The design of the device has undertaken somewhat of a rethink, with the cameras being shifted towards the centre of the device, making it look more like a traditional camera. The edges are once again rounded off and new materials have been worked into the back cover to reduce ‘slippage’. “Sleek” was the word often used by Yu during the presentation, and if that is your thing, it does look like an attractive device.

The battery is slightly bigger, with the Mate 30 Pro now 4500 mAh. An AI power management feature has been introduced to improve battery life and efficiency. Tweaks have also been made to the wireless charging elements to decrease charging time. These are nice features, but only incremental gains.

Then there is the camera. Much of the advertising will likely be based around the functionality and performance of the camera, so this is an important element. When taking a photo, the shutter button can be moved for personal preference, while there have been gains in the slow-motion features and general performance of the camera. It is a good camera, but again, incremental gains from previous devices.

The gesture control is a very useful perk of the device, a new user interface which will gradually become more apparent as the voice user interface gains more prominence. Smart rotate is another for those who get irritated by the auto-rotate feature. The software has been taught to follow the user’s eyes, meaning the angle of the phone does not necessarily dictate the orientation of the screen. Useful features, but incremental gains.

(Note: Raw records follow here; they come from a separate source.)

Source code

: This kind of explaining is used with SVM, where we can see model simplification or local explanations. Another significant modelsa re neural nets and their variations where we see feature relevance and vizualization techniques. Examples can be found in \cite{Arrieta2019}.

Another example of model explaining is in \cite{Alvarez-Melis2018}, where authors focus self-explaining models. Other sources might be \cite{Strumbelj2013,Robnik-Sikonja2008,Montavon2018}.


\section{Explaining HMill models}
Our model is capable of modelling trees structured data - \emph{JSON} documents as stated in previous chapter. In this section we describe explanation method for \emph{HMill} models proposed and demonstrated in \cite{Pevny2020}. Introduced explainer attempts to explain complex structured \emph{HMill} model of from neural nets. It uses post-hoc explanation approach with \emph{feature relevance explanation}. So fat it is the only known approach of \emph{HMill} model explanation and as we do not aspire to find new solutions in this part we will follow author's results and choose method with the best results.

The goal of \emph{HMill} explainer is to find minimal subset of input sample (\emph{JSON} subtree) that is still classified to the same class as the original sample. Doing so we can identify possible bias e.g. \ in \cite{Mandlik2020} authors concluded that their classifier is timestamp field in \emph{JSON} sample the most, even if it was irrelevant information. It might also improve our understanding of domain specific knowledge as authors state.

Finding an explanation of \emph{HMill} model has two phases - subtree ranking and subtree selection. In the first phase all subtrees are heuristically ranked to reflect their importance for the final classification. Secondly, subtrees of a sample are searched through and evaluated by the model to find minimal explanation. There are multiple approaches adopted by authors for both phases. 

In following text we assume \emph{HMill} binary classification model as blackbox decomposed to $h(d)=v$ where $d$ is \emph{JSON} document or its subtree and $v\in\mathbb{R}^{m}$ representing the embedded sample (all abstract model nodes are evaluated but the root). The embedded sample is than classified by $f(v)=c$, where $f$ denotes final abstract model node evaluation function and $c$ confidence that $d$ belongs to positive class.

The multi-screen element is attractive, allowing devices to be more seamless (and wirelessly) linked with PCs, though we suspect all phones will have this functionality in the very near future. The Mate 30 Pro also pays homage to the connected car, with software designed to allow the user to control in-car functionality through the phone. A step-forward to the inter-connected digital economy, but an incremental gain.

There were of course other features, elements and components which we haven’t discussed here, but you get the idea. Incremental gains, not revolutionary strides into the future. The only two aspects which were genuinely new, 5G and the omission of Google, were briefly mentioned or completely ignored.

But then again, enough incremental upgrades could justify the cost if there enough of them. This is perhaps the issue many consumers have been facing over the last few years; do new devices justify the expenditure? Smartphone shipments numbers would suggest not. With the prices of the devices ranging from €799 for the Mate 30, €1199 for the Mate 30 Pro 5G and €2095 for the Porsche designed device, the same question will be asked again.